-------- RECORDS SUPPLIED
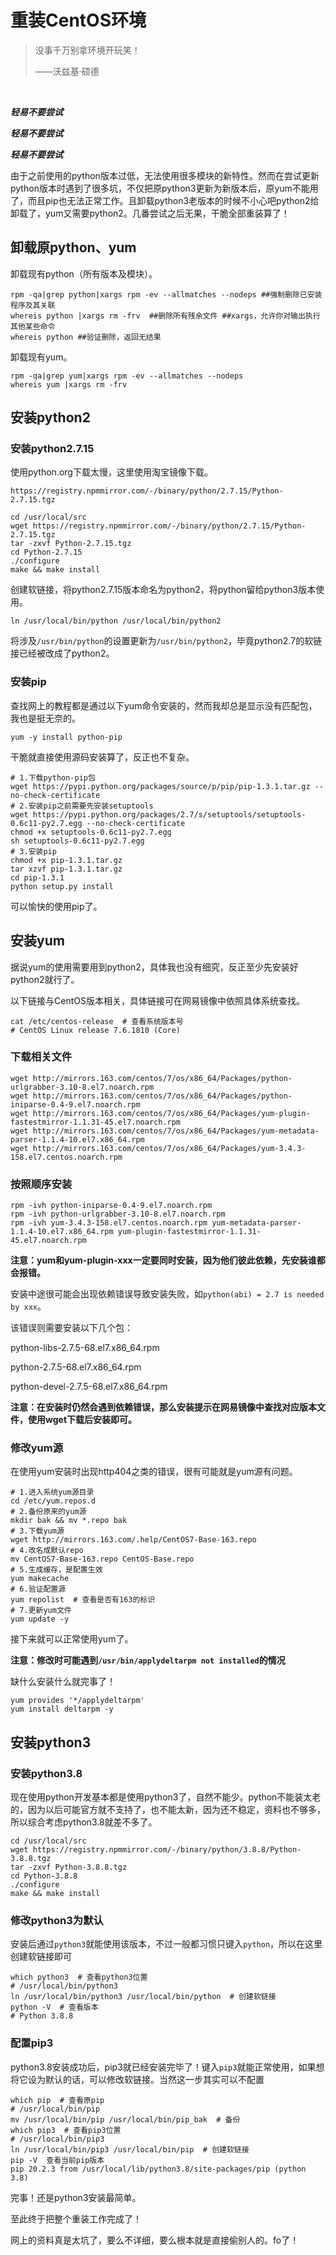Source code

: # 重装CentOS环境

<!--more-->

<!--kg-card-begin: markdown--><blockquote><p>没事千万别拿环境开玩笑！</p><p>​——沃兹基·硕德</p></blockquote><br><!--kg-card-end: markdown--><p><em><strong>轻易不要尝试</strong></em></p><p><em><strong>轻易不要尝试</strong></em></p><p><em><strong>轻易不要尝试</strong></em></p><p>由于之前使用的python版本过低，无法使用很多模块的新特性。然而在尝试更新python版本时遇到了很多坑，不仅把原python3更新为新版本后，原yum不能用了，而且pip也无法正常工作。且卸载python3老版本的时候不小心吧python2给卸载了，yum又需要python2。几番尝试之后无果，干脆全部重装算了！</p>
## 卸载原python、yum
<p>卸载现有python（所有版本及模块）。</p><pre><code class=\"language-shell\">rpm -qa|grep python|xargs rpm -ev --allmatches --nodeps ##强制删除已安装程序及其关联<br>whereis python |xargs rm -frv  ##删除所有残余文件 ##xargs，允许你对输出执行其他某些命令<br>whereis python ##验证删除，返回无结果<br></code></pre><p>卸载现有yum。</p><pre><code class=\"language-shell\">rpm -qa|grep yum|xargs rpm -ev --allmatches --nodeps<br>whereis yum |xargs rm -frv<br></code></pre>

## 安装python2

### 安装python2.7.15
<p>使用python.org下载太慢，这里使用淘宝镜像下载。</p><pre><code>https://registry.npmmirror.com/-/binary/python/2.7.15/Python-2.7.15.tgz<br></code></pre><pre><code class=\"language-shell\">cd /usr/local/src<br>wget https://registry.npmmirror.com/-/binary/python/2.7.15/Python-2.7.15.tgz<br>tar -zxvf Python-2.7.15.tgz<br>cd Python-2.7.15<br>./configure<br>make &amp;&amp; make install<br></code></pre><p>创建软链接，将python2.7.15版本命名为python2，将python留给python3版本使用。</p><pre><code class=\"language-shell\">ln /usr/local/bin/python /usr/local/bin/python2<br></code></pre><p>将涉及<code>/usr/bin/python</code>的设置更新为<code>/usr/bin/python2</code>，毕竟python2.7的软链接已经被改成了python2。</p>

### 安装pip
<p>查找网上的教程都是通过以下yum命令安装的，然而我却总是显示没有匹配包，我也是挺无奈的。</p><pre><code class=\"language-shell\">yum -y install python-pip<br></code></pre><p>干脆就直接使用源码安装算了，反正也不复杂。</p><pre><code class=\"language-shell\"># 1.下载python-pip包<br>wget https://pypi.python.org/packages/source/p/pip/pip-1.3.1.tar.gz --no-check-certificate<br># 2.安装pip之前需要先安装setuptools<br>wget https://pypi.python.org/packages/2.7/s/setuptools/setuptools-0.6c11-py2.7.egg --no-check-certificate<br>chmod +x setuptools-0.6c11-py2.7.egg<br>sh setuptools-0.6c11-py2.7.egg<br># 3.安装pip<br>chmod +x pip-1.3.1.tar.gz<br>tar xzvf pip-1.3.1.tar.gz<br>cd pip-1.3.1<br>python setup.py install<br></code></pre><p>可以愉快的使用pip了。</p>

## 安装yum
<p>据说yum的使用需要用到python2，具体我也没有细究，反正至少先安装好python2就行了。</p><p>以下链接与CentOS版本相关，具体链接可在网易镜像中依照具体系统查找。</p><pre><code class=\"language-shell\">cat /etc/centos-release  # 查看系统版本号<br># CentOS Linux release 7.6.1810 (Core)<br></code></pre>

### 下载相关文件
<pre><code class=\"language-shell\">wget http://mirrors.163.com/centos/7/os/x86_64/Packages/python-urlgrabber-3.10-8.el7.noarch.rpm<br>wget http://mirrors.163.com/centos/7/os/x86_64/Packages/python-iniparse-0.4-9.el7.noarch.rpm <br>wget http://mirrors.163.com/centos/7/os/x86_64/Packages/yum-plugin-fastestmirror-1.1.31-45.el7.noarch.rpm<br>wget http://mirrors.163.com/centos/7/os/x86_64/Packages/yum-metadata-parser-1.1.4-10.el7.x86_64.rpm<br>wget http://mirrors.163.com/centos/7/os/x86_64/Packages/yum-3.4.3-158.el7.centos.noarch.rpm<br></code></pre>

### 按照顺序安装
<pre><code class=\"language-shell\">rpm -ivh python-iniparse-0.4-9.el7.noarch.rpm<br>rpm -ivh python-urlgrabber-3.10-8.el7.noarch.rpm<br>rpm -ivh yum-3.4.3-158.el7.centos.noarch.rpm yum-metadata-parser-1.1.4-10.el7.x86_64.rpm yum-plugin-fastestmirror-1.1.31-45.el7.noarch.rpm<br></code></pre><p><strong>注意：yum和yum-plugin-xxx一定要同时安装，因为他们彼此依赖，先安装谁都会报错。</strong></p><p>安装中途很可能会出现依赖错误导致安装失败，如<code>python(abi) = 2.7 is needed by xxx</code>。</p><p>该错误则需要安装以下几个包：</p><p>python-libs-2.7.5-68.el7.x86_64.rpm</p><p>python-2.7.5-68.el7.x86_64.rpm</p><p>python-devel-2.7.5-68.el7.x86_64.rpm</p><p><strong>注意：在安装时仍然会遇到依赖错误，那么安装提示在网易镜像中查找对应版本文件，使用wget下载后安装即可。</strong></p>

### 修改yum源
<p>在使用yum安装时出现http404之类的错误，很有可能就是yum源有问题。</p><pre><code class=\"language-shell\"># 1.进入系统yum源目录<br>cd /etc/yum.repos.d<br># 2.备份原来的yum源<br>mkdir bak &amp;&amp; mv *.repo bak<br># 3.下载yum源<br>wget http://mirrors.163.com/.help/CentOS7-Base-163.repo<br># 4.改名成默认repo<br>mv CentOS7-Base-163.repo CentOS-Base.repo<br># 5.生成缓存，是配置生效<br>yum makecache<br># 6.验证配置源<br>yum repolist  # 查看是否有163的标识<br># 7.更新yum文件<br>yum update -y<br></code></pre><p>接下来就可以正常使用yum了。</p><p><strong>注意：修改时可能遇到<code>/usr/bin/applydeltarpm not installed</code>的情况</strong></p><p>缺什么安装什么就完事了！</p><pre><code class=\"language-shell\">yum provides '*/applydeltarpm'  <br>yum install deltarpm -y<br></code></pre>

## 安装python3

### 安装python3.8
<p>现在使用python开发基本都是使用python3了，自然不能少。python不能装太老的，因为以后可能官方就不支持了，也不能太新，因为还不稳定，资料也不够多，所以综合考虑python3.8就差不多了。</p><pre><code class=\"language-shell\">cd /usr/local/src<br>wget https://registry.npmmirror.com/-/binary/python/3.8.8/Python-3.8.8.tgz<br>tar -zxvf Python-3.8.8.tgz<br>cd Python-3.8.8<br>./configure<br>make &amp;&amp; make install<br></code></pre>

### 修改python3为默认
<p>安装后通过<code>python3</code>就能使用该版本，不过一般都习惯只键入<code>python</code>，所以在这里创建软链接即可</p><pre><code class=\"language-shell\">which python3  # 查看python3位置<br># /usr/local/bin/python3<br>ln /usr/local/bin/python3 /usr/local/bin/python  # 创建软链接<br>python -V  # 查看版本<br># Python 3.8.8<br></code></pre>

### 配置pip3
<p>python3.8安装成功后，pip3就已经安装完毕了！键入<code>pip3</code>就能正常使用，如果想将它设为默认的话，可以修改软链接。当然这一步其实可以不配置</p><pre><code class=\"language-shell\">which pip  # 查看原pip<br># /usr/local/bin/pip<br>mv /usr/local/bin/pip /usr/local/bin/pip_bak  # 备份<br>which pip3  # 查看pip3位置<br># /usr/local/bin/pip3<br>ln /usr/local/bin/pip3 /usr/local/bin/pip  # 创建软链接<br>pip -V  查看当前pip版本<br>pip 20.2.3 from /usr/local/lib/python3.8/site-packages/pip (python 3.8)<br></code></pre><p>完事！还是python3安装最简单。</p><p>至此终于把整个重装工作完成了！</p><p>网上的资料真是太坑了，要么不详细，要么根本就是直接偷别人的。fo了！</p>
----------------
Retype the entries above exactly, starting at their first line and ending with the line that holds "## 卸载原python、yum"; pictures stay out.

Source code

: # 重装CentOS环境

<!--more-->

<!--kg-card-begin: markdown--><blockquote><p>没事千万别拿环境开玩笑！</p><p>​——沃兹基·硕德</p></blockquote><br><!--kg-card-end: markdown--><p><em><strong>轻易不要尝试</strong></em></p><p><em><strong>轻易不要尝试</strong></em></p><p><em><strong>轻易不要尝试</strong></em></p><p>由于之前使用的python版本过低，无法使用很多模块的新特性。然而在尝试更新python版本时遇到了很多坑，不仅把原python3更新为新版本后，原yum不能用了，而且pip也无法正常工作。且卸载python3老版本的时候不小心吧python2给卸载了，yum又需要python2。几番尝试之后无果，干脆全部重装算了！</p>
## 卸载原python、yum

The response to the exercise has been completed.